The subjects and objects of relief
how local aid workers articulate and remake what it means to be humanitarian
“Allah will help the one who gives. If I have even one Birr [Ethiopian currency], I try to give it to him, the man in need. Most people do this. It is our culture. We share what we have. That is who we are. We are the same people, all of us, the same blood. And when you do this, the people will know. People would see if I was doing this work at [the relief NGO] professionally and not living it. What you are doing and saying in the community, it has to be what you are. If I am not practicing, they will know. … You should not go to a hotel, but you should sleep there with them, and then they will know you are serious.’ Mussa, a Somali man from Ethiopia who works for a European relief organization.

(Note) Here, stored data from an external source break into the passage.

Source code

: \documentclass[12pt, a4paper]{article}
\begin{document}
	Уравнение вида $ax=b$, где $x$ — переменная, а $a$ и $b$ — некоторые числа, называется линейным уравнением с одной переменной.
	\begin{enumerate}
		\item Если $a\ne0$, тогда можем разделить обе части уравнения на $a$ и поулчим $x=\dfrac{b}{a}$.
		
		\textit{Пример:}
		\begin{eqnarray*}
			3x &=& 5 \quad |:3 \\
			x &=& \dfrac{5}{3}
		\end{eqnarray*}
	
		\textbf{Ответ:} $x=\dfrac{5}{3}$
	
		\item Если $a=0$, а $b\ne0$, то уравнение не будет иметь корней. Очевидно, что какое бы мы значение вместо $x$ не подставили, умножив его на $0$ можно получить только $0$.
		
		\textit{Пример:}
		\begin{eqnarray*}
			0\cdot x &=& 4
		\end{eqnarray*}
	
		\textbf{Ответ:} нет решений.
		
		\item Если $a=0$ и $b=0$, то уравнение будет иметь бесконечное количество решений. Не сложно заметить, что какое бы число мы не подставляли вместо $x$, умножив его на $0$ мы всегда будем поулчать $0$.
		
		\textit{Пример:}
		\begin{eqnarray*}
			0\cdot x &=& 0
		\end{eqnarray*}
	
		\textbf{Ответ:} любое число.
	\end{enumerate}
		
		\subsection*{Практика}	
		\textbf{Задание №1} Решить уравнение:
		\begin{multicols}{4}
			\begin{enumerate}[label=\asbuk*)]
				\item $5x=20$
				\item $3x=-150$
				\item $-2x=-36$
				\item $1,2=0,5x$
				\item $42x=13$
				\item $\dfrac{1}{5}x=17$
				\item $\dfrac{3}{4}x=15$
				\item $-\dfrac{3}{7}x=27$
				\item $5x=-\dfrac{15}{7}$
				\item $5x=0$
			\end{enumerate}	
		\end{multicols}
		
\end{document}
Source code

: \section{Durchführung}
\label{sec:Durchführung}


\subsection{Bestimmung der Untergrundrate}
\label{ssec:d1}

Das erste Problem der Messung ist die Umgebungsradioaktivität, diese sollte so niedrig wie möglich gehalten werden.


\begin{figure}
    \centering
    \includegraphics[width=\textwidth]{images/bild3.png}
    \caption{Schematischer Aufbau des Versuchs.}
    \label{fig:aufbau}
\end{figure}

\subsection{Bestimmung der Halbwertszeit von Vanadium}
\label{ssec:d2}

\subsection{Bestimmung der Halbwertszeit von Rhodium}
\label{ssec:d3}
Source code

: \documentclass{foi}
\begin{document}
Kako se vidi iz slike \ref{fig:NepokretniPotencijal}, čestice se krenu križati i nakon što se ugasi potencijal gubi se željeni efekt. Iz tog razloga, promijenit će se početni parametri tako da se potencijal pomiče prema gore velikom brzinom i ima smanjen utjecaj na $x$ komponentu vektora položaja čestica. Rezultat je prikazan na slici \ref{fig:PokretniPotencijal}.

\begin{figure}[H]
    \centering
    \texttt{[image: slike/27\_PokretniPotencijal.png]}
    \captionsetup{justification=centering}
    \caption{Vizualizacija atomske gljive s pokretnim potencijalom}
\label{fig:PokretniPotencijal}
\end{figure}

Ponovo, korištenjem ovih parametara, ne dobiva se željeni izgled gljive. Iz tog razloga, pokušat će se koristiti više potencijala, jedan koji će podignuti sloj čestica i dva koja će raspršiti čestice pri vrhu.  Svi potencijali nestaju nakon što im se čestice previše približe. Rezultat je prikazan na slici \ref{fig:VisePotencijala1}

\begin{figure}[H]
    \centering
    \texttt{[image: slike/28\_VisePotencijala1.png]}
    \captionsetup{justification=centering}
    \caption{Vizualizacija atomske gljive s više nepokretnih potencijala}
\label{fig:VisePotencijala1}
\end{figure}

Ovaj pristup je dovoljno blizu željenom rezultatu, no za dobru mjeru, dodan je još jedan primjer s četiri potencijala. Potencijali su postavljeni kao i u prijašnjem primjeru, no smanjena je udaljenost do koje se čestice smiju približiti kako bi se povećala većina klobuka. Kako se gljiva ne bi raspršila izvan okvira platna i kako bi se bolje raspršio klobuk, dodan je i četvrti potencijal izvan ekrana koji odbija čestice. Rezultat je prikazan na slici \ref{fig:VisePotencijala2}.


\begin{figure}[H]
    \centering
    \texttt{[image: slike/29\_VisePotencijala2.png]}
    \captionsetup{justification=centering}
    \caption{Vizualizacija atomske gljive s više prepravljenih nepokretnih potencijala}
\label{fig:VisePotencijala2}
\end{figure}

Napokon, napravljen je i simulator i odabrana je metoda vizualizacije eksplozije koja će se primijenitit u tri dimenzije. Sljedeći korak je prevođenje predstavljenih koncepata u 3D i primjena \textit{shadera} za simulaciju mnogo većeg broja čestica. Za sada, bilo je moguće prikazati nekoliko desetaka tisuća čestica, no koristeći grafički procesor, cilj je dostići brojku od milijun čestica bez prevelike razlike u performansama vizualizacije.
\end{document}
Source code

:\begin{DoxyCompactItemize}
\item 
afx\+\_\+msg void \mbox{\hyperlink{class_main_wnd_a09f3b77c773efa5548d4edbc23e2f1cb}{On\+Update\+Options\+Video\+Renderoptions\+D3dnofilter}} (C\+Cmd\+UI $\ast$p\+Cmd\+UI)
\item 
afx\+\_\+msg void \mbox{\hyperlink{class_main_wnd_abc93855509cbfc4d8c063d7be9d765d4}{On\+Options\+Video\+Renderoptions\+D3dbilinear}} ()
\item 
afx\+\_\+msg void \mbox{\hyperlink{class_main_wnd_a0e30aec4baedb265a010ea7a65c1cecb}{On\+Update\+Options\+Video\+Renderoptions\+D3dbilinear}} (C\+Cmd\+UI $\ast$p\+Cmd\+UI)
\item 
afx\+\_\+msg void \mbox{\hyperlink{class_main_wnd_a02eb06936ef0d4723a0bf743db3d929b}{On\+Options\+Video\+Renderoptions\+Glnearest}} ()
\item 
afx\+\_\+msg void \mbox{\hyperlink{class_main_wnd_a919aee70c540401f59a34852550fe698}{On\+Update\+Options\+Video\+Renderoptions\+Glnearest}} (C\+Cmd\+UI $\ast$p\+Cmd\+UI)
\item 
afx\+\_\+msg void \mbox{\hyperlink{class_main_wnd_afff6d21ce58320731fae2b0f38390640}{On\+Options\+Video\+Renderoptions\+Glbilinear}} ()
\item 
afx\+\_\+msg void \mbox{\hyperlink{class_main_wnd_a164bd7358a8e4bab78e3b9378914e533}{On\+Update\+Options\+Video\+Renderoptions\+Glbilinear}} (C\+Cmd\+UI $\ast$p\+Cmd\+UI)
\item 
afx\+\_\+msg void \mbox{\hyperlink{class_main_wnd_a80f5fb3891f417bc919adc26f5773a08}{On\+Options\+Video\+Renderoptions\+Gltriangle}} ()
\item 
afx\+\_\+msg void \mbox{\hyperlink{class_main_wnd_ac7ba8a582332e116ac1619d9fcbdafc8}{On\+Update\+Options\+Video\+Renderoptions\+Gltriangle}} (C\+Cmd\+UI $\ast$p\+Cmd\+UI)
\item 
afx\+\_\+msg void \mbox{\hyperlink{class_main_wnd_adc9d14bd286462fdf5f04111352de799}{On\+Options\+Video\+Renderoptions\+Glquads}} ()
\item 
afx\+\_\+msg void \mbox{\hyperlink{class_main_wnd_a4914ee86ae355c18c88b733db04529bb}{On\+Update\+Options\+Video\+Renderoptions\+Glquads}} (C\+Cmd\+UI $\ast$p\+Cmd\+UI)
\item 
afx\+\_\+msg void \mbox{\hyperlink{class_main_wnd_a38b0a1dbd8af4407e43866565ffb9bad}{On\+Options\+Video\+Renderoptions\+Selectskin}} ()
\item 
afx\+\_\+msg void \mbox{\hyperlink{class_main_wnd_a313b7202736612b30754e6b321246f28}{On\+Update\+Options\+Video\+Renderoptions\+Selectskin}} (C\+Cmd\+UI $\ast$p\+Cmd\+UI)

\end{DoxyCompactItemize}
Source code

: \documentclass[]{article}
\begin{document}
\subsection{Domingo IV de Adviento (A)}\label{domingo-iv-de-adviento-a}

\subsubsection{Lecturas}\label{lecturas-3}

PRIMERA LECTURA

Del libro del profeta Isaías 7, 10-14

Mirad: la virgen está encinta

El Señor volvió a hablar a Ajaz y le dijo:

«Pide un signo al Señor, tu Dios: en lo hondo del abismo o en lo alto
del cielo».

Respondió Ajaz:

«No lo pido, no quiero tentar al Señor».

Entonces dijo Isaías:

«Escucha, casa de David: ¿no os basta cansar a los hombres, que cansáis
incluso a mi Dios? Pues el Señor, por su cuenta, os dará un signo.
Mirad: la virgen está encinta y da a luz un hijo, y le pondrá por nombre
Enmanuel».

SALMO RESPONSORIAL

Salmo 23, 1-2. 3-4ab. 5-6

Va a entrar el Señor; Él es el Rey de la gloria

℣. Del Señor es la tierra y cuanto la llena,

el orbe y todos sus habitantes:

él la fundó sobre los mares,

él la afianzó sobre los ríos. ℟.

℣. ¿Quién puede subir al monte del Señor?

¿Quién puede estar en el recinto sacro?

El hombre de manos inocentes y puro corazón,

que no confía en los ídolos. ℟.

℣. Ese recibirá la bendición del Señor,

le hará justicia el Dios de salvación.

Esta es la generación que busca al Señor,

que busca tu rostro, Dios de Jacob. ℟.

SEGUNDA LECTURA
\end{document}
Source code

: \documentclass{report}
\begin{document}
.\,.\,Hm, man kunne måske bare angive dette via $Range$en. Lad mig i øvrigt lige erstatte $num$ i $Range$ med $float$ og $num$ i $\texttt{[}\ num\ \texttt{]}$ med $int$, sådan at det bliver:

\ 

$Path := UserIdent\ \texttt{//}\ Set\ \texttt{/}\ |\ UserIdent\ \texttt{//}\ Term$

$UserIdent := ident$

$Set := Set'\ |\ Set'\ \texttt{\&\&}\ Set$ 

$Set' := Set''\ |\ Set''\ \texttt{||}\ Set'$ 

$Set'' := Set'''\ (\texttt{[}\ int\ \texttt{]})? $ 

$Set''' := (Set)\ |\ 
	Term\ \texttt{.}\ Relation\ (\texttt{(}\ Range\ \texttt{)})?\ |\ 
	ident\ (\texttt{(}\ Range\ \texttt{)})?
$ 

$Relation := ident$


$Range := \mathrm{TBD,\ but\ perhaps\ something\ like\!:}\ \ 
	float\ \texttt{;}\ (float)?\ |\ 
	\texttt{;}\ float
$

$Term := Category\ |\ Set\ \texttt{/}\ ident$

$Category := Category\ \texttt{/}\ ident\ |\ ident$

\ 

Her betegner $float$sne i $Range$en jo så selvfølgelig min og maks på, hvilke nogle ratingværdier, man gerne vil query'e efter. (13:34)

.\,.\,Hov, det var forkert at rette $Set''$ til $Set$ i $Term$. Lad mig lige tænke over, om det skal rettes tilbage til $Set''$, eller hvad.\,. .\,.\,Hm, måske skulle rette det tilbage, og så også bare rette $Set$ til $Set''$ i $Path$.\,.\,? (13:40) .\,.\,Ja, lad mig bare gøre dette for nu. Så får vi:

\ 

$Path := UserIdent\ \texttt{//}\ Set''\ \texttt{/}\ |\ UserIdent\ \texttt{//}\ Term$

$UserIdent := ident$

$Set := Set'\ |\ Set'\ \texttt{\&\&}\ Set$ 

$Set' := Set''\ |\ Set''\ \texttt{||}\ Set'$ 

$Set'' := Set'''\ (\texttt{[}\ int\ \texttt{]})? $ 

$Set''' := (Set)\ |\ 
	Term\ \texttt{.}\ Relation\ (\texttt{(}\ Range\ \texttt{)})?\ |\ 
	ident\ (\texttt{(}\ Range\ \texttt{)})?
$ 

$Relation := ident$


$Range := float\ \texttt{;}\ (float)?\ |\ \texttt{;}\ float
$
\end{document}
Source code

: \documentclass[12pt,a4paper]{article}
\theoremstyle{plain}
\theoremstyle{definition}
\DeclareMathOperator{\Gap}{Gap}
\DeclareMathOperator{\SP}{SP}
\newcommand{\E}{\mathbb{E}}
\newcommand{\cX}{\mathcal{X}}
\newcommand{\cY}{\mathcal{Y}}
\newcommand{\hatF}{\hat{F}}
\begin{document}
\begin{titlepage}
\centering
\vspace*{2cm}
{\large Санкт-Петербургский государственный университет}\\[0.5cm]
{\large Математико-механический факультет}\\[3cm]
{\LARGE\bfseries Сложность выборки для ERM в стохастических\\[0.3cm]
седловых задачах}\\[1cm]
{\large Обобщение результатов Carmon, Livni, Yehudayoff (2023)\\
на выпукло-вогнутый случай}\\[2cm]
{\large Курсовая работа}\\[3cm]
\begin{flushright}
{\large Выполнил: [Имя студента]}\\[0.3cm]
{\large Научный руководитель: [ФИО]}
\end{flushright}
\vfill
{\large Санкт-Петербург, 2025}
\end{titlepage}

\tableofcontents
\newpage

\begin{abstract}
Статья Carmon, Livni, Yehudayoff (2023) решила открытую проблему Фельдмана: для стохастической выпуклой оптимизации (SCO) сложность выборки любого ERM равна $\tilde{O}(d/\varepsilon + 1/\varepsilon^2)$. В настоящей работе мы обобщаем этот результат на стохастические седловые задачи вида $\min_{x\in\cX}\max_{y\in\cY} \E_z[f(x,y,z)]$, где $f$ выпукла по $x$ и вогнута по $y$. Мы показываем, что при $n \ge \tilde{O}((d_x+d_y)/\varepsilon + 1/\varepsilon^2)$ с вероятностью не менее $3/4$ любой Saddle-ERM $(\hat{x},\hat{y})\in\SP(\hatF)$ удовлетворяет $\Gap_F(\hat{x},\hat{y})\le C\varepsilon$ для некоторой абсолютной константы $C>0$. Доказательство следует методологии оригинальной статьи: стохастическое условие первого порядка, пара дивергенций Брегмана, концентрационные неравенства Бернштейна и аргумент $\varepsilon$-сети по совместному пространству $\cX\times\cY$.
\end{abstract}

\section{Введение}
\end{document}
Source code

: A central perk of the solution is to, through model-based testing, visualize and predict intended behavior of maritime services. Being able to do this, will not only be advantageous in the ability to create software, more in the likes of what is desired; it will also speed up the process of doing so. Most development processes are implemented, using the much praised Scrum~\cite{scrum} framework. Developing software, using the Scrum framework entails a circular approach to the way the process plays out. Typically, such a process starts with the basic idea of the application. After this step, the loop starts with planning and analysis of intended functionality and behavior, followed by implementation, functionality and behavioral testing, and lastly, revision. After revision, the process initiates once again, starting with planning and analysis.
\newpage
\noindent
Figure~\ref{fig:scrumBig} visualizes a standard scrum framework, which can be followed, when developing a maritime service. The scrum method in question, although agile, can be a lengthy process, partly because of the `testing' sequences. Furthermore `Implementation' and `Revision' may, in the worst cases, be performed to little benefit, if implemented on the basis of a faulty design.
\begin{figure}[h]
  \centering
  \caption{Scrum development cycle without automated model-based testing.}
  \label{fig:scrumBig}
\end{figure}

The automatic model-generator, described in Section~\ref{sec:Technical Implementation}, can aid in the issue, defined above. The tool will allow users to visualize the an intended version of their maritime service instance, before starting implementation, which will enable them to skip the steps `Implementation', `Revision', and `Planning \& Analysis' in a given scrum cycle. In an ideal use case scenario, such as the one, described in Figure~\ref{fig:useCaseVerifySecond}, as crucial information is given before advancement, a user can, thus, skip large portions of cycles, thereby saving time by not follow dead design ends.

This essay introduces one part of my larger ethnographic project to investigate “humanitarianism” as it is enacted by local aid workers like Mussa in the Somali Region of Ethiopia. In this, I address the following questions: Who is a “humanitarian” — and therefore whose work is deemed vital and benevolent in emergencies? What counts as a “humanitarian” intervention, for aid workers as well as people in communities where crises recur? And finally, how do various forms of humanitarianism evident in the Somali Region differ from and also shape the legally recognized international humanitarian system, governed mostly be international law, wealthy donor governments, and multinational organizations?